The pitch-perfect event in U.C.L.A.’s basketball arena started like every other Barack Obama event — chants of “yes we can” and signs pitching the power of hope. Mr. Obama campaigned on the East Coast Sunday, but by the time this rally ended, Michelle Obama, Caroline Kennedy, Oprah Winfrey and Maria Shriver had crystallized the challenge Senator Hillary Clinton will face if she wins the Democratic nomination. She will have to figure out how to preserve the energy and excitement that Mr. Obama has stirred in his supporters, especially in once-alienated young voters.
The most recent poll here suggests that Mr. Obama has cut deeply into a double-digit lead for Mrs. Clinton in the biggest delegate prize of Tuesday’s primaries. Certainly, in that moment at the rally, the Obama campaign seemed to have a monopoly on what is hip, young and glamorous in California.
Before the event got into full swing, giant screens showed a video by will.i.am of the Black Eyed Peas. A visually diverse lineup of stars — the actresses Scarlett Johansson and Amber Valletta; the rapper Common; the singer John Legend; Kareem Abdul-Jabbar — recited and sang along with a film of Mr. Obama’s speech the night he lost the New Hampshire primary.
The crowd was screaming with delight when it saw Ms. Kennedy, who brought her uncle Senator Edward Kennedy and now, remarkably, her cousin Ms. Shriver, wife of Republican Gov. Arnold Schwarzenegger, into the Obama campaign.

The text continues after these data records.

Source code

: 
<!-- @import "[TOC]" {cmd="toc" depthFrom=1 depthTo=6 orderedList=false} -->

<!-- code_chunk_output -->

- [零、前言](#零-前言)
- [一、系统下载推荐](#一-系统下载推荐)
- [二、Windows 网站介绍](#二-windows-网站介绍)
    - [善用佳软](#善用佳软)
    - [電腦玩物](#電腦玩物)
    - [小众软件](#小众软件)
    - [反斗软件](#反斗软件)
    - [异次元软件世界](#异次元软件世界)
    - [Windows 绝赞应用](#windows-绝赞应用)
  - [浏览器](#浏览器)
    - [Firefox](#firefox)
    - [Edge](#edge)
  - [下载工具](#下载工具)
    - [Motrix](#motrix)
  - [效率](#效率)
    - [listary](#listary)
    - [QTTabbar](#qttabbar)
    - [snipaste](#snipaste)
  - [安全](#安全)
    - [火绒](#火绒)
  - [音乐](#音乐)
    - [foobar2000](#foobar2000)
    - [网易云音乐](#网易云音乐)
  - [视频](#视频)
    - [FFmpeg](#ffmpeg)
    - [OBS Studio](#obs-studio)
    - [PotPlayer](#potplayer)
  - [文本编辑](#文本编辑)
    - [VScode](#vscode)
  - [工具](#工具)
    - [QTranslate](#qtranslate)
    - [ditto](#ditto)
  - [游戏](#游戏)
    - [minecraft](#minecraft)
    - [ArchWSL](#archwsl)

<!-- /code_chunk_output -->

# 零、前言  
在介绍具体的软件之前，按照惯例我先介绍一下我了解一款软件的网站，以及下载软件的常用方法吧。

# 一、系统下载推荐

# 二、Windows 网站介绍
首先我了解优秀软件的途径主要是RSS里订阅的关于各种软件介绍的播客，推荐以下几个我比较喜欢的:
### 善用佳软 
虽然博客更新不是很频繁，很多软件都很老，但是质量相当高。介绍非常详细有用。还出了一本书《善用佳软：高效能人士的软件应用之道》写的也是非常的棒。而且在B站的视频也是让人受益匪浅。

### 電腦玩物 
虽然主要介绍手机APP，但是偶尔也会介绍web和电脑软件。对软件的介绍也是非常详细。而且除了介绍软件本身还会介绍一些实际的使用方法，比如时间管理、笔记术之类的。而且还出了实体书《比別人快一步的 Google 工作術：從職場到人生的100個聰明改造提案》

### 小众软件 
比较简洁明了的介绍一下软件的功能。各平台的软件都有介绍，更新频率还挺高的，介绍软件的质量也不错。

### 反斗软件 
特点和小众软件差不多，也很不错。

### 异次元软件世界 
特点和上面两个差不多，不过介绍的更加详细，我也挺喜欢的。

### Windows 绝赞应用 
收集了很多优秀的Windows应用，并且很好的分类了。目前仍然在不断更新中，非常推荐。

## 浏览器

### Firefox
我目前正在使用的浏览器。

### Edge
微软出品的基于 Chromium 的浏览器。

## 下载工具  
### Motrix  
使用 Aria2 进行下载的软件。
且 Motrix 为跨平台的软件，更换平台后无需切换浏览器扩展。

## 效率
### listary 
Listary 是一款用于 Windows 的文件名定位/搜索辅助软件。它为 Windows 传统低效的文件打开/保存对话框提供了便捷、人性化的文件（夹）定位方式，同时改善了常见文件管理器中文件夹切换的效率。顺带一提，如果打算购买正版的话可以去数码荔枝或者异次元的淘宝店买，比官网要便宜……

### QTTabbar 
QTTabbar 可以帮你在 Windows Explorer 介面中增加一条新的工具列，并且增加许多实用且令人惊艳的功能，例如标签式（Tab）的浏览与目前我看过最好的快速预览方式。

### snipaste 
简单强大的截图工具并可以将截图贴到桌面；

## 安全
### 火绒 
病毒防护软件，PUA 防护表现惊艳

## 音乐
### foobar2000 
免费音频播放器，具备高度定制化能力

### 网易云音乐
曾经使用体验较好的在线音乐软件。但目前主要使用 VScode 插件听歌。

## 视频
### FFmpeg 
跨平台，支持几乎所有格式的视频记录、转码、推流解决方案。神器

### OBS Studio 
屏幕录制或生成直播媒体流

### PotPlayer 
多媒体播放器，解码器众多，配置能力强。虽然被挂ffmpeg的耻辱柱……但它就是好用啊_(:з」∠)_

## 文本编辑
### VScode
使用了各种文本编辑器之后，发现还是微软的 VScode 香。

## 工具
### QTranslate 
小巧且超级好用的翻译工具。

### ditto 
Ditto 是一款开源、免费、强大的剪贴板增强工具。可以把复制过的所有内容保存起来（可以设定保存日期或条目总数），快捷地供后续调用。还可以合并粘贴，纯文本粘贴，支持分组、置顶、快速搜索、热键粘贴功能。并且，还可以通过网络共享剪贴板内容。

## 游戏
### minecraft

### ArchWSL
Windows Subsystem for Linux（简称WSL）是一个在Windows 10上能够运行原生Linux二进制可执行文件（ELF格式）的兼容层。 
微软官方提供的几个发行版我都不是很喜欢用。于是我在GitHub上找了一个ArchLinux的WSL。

Ms. Kennedy previewed Ms. Shriver’s surprising appearance by urging Democrats to “step out of your lives and into this moment in history.”
Ms. Winfrey — finally — spoke to the most emotionally fraught aspect of this contest. “Now look at this campaign: the two front-runners are a black man and a woman,” she said. “What that says to me is we have won the struggle and we have the right to compete.”

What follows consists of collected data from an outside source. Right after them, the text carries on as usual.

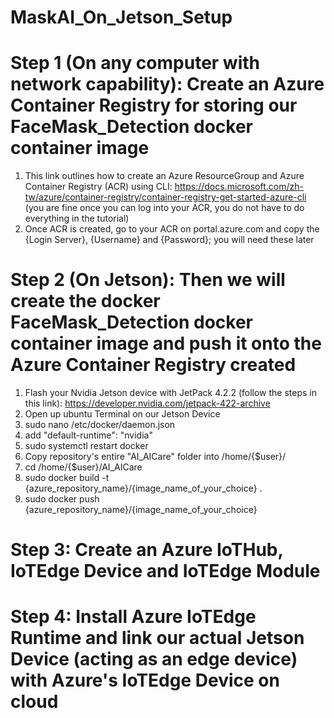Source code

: # MaskAI_On_Jetson_Setup
# Step 1 (On any computer with network capability): Create an Azure Container Registry for storing our FaceMask_Detection docker container image
1. This link outlines how to create an Azure ResourceGroup and Azure Container Registry (ACR) using CLI: https://docs.microsoft.com/zh-tw/azure/container-registry/container-registry-get-started-azure-cli (you are fine once you can log into your ACR, you do not have to do everything in the tutorial)
2. Once ACR is created, go to your ACR on portal.azure.com and copy the {Login Server}, {Username} and {Password}; you will need these later

# Step 2 (On Jetson): Then we will create the docker FaceMask_Detection docker container image and push it onto the Azure Container Registry created
1. Flash your Nvidia Jetson device with JetPack 4.2.2 (follow the steps in this link): https://developer.nvidia.com/jetpack-422-archive
2. Open up ubuntu Terminal on our Jetson Device
3. sudo nano /etc/docker/daemon.json
4. add "default-runtime": "nvidia"
5. sudo systemctl restart docker
6. Copy repository's entire "AI_AICare" folder into /home/{$user}/
7. cd /home/{$user}/AI_AICare
8. sudo docker build -t {azure_repository_name}/{image_name_of_your_choice} .
9. sudo docker push {azure_repository_name}/{image_name_of_your_choice}

# Step 3: Create an Azure IoTHub, IoTEdge Device and IoTEdge Module


# Step 4: Install Azure IoTEdge Runtime and link our actual Jetson Device (acting as an edge device) with Azure's IoTEdge Device on cloud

Instead of seeing a painful choice, voters, Ms. Winfrey urged, should see a moment when they “are free from the constraints of gender and race.”
After watching the candidates struggle with the issue, painfully and awkwardly, in the past month, it was a relief to hear someone finally frame it in a way that celebrated what the Democratic Party has achieved — and then move beyond it.
Ms. Kennedy and Ms. Winfrey have more star power than pretty much anyone in this country. But it was Mrs. Obama who presented the challenge to Mrs. Clinton. Speaking without a script, wandering the stage and pumping her arms, she was intellectually powerful, even fierce at times, in making her political arguments and did not hesitate to jab at the Clintons’ legacy. “In my lifetime,” she said, “through Republican and Democratic administrations, it hasn’t got better for ordinary folks.”
But she also allowed herself to offer the full-throated praise of her husband that she avoided in earlier stages of the campaign. She spoke about his character, about his ability to lead, and aimed squarely at the criticism that his résumé is too thin.
Mrs. Obama spoke about her husband’s time in the Illinois State Legislature as if it were more important than serving in Congress or as a governor because it made him understand the impact that federal laws have on ordinary Americans. The effect was to put added flesh on Mr. Obama’s broader message of change and hope.
“We are still a nation that is too guided by fear,” she said, adding: “We are raising a generation of young people who are doubtful, who are insular.”
Ultimately, presidential campaigns are — or at least should be — about the candidates, not their spouses or surrogates. Bill Clinton, who packs his own star power, has been a big draw as well as a big drag on his wife’s campaign.
The Times editorial board has endorsed Mrs. Clinton’s candidacy, and we are enthusiastic about her ability to be a great president. But candidates have to win in order to serve. Attending the rally here, we hoped Mrs. Clinton and her team were also watching and listening, very attentively.